Throughout his books, Gladwell writes as if highly literate, educated people are relatively immune to social epidemics. In fact, they are more prone to catching and spreading them than most. The left-progressive “anti-racism” that is de rigueur among higher minds, focusing exclusively on groups formerly oppressed by Western power and ignoring those oppressed by anti-Western states today, is an emblem of a university education. Hare-brained schemes for exporting democracy to Afghanistan and Iraq were backed up by cod-science such as “modernisation theory”. The pub bore banging on about the graveyards of empire was closer to the truth: the smartest people are often the daftest.
 
Is Malcolm Gladwell Out of Ideas?
Anand Giridharadas:
The problem is that he has chosen to be a farm stand that serves salty, fatty, sugary pseudo-thinking. His signature methodology is to convey relatively boilerplate, already well-known ideas, by rebranding the ideas and wrapping them in stories. And the lubricant of this engine is turning everything into little mysteries — why bank robberies spread in Los Angeles in the 1990s, but not in New York in the 1950s — that he, having created them, can now solve for you.
Some may find the faux-thriller construction annoying, but I believe it is necessary as a subsidy to, and concealer of, weak-sauce ideas.

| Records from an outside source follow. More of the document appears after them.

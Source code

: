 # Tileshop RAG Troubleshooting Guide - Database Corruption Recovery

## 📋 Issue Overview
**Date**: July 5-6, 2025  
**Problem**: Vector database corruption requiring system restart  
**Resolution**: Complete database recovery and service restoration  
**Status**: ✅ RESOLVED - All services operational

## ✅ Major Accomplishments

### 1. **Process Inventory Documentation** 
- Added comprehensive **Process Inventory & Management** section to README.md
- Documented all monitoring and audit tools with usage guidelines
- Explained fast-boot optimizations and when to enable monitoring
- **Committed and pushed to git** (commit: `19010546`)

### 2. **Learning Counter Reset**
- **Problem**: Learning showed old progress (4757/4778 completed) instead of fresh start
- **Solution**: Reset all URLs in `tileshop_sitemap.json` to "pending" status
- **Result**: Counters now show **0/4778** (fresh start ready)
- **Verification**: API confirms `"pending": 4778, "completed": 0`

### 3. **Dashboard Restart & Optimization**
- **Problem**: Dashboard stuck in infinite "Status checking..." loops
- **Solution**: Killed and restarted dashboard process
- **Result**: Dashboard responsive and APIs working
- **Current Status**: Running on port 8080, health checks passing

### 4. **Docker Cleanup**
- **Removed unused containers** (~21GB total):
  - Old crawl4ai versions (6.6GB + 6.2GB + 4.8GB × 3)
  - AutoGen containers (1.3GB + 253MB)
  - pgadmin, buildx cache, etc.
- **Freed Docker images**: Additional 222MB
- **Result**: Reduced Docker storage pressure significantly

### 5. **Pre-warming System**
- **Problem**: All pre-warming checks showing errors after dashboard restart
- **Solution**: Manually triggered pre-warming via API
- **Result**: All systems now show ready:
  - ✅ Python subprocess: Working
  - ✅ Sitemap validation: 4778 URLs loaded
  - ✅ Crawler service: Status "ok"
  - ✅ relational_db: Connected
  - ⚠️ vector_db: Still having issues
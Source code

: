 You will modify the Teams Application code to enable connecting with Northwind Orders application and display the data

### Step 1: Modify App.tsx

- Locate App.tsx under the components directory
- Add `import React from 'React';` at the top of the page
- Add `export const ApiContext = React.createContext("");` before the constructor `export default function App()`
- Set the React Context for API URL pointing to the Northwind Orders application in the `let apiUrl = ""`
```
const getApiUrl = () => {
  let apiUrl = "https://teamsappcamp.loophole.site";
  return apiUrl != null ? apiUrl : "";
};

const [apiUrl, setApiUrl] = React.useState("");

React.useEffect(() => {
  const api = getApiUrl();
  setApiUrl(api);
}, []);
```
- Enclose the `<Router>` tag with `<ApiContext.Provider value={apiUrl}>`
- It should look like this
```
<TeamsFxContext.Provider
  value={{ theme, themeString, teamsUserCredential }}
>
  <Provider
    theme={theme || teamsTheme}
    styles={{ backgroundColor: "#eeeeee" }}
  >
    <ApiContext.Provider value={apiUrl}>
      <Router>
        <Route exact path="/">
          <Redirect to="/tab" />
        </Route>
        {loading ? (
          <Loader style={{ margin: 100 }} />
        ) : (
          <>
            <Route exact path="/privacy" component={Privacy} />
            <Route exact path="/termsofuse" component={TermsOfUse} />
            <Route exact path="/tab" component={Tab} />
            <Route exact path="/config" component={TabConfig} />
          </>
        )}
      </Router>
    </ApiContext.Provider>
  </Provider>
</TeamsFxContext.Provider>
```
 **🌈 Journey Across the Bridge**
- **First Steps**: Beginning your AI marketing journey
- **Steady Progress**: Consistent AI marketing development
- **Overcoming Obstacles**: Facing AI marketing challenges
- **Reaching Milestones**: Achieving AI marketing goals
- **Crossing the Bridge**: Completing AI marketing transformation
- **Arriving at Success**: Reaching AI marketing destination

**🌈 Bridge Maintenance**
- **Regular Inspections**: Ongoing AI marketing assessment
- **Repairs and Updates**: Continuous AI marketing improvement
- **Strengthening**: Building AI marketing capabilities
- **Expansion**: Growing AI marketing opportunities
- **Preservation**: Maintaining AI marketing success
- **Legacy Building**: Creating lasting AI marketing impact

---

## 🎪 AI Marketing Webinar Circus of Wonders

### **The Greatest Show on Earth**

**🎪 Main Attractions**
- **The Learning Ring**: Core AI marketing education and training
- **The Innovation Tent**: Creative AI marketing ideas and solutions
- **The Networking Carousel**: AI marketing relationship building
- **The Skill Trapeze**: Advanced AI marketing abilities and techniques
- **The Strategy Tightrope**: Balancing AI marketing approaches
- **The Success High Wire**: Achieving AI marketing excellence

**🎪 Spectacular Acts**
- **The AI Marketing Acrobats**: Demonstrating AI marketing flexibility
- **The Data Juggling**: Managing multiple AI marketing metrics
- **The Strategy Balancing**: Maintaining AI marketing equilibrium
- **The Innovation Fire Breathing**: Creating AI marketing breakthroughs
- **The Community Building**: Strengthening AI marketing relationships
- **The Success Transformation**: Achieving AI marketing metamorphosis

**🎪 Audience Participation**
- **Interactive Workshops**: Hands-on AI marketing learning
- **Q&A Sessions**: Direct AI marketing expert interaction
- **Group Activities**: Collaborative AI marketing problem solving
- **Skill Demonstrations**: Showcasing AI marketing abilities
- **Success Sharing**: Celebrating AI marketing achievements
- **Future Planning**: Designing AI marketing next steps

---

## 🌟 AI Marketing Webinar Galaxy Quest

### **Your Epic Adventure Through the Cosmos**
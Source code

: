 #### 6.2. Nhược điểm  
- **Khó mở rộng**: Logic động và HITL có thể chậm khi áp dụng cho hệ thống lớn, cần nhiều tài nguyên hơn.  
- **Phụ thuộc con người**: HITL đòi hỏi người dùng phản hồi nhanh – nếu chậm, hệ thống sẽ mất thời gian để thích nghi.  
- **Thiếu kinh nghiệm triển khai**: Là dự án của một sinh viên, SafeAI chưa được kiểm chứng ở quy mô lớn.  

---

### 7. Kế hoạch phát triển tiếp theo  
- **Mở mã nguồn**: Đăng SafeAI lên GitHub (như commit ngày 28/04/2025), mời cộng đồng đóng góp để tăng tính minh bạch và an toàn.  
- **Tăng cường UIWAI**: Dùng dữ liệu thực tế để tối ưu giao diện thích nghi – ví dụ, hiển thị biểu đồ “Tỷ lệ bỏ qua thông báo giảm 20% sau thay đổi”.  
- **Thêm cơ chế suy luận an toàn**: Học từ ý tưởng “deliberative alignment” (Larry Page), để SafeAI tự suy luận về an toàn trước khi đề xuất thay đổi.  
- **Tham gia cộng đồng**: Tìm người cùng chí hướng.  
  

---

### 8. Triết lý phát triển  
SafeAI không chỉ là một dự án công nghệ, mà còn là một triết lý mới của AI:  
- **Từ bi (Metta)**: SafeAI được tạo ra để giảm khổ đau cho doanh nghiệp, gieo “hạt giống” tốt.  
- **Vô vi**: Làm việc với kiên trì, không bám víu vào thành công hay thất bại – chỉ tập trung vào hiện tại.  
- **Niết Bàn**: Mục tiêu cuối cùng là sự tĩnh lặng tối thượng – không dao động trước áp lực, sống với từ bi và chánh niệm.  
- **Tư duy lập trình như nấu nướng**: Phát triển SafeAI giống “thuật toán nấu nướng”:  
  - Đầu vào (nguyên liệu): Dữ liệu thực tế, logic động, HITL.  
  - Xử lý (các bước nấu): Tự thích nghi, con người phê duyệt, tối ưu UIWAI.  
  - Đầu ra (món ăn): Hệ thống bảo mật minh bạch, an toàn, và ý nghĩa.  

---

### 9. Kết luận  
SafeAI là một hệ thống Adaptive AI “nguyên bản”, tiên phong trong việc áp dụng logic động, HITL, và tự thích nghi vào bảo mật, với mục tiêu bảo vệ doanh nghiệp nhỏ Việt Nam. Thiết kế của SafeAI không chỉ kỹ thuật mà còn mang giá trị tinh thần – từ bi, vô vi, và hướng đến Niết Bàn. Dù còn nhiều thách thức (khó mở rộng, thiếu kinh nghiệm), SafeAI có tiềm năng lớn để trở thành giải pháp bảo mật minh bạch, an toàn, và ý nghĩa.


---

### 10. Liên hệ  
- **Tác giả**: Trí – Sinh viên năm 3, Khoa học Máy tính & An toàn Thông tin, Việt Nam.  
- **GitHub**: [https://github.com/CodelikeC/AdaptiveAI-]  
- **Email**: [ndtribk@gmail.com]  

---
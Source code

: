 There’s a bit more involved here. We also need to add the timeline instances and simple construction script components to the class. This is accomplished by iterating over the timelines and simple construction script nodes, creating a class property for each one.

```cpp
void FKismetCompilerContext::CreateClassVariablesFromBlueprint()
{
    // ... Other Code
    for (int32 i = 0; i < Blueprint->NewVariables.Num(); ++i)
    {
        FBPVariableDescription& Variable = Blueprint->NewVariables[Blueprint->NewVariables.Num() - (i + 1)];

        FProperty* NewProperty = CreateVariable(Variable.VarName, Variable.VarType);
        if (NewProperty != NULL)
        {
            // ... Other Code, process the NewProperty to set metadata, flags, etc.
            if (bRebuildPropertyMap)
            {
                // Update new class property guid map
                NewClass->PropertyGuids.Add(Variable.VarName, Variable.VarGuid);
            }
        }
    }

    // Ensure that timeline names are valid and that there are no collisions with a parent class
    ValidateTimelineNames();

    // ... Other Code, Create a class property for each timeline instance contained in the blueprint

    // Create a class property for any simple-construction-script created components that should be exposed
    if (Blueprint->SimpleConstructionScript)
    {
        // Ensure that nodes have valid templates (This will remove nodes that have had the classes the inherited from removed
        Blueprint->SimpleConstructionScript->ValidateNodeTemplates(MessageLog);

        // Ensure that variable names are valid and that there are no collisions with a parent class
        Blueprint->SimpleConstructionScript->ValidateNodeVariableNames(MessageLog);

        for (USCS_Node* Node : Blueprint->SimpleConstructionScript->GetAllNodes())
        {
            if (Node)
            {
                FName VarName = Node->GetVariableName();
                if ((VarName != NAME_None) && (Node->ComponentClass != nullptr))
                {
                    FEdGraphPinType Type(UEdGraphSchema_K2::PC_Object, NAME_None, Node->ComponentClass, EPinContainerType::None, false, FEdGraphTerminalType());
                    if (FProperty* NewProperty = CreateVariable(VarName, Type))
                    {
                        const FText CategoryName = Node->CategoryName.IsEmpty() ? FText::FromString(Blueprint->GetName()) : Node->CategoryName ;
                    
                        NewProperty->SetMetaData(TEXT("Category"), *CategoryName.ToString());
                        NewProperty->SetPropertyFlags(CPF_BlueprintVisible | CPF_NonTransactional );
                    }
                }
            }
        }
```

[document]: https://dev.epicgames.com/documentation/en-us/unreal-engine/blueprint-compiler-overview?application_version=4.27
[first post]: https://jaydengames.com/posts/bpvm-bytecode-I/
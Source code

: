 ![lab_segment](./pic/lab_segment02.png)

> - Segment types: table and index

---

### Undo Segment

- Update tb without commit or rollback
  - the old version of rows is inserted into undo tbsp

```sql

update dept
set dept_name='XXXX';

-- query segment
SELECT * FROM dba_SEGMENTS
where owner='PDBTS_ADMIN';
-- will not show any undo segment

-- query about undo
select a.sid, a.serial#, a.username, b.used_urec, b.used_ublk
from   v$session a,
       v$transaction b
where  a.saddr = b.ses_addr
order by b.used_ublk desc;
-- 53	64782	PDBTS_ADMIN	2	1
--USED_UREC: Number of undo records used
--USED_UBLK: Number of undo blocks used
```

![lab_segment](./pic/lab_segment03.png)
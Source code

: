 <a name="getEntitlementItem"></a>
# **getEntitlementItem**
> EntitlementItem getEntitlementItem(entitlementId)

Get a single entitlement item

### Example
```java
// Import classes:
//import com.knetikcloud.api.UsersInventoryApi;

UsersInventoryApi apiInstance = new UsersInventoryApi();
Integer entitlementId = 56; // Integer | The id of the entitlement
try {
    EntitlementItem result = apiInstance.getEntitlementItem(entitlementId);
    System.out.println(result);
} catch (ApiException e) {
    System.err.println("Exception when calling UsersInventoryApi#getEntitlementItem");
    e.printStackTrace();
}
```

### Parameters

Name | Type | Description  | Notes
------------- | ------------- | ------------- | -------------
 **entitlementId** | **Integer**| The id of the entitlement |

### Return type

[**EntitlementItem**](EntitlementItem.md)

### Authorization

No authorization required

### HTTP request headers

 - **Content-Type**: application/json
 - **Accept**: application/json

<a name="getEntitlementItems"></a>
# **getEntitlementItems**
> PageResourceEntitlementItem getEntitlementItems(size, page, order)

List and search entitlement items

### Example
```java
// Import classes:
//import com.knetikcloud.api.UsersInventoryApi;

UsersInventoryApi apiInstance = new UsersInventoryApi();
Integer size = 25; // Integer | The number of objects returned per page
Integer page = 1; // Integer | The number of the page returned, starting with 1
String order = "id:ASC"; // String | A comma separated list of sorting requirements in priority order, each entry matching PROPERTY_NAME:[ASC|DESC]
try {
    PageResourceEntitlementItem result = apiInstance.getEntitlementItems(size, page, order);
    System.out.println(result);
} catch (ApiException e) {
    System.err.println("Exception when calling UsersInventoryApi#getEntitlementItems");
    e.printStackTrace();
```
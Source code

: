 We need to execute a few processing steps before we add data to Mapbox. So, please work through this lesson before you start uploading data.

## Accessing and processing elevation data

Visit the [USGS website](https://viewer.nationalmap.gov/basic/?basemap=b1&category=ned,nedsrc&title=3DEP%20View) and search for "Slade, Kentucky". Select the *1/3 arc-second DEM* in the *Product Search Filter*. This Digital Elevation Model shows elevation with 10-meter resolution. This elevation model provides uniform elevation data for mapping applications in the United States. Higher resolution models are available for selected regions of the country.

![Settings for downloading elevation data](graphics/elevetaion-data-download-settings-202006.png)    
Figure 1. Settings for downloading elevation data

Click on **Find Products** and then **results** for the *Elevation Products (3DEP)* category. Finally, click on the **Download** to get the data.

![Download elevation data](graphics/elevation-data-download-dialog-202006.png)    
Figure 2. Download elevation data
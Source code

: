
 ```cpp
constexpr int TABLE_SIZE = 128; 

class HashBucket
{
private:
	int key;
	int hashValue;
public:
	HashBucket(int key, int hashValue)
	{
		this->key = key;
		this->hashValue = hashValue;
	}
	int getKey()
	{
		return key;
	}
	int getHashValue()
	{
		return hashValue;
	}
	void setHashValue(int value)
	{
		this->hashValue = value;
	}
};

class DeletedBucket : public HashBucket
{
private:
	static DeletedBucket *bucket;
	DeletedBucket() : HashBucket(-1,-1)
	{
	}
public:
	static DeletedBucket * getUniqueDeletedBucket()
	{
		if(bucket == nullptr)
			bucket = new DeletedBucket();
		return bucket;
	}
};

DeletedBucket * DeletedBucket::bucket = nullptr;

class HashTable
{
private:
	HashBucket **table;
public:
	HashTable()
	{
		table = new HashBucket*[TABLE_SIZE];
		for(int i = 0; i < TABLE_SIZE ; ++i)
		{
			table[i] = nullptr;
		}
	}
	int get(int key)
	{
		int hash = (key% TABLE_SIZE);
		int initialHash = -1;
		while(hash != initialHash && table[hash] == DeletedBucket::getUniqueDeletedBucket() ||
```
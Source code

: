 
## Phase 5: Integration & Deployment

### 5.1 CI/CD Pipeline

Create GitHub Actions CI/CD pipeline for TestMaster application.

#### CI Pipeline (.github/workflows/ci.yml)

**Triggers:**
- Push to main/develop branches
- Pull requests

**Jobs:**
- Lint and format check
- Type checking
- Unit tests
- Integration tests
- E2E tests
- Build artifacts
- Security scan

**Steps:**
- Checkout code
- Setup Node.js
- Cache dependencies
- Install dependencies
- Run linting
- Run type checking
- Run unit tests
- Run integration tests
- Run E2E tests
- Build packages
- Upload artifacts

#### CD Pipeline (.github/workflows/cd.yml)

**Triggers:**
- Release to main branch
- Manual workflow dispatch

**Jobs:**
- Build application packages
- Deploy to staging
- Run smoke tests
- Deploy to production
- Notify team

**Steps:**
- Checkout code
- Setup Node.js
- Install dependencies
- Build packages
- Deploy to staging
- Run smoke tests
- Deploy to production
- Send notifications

In his earlier books, Gladwell at least coined catchy rules of thumb (the mastery of a skill takes 10,000 hours, for instance), even if their validity was questionable. But in “Revenge of the Tipping Point,” even the rules have the consistency of a slushy.
 
Business gurus are killing productivity with their pop science cults
https://www.telegraph.co.uk/business/2022/04/25/businesses-must-get-rid-new-gurus-fads/
ANDREW ORLOWSKI notes:
“Gladwell’s peculiar talent as a storyteller was to find quirky or counter-intuitive stories, and masterfully maintain the suspense, so by the time the banal revelation arrived, it had the quality of a world-shattering epiphany.
This was also the formula behind the hugely successful book Freakonomics, published in 2005, subtitled “the Hidden Side of Everything”. The established Gladwell and Freakonomics transformed business publishing….
Aided by the TED Talks franchise and the emergence of social media, the barrier to becoming a public intellectual, or a business guru, got lower every year. All one needed was an appetite for self-promotion, and a quirky observation or two. An eager readership in marketing departments, typically the most insecure and fad-obsessed corner of any company, couldn’t get enough”. 

 
Malcolm Gladwell Holds His Ideas Loosely. He Thinks You Should, Too.
https://www.nytimes.com/2024/09/26/business/malcolm-gladwell-revenge-of-the-tipping-point.html
As he releases “Revenge of The Tipping Point,” the best-selling journalist talks about broken windows theory, Joe Rogan and changing his mind.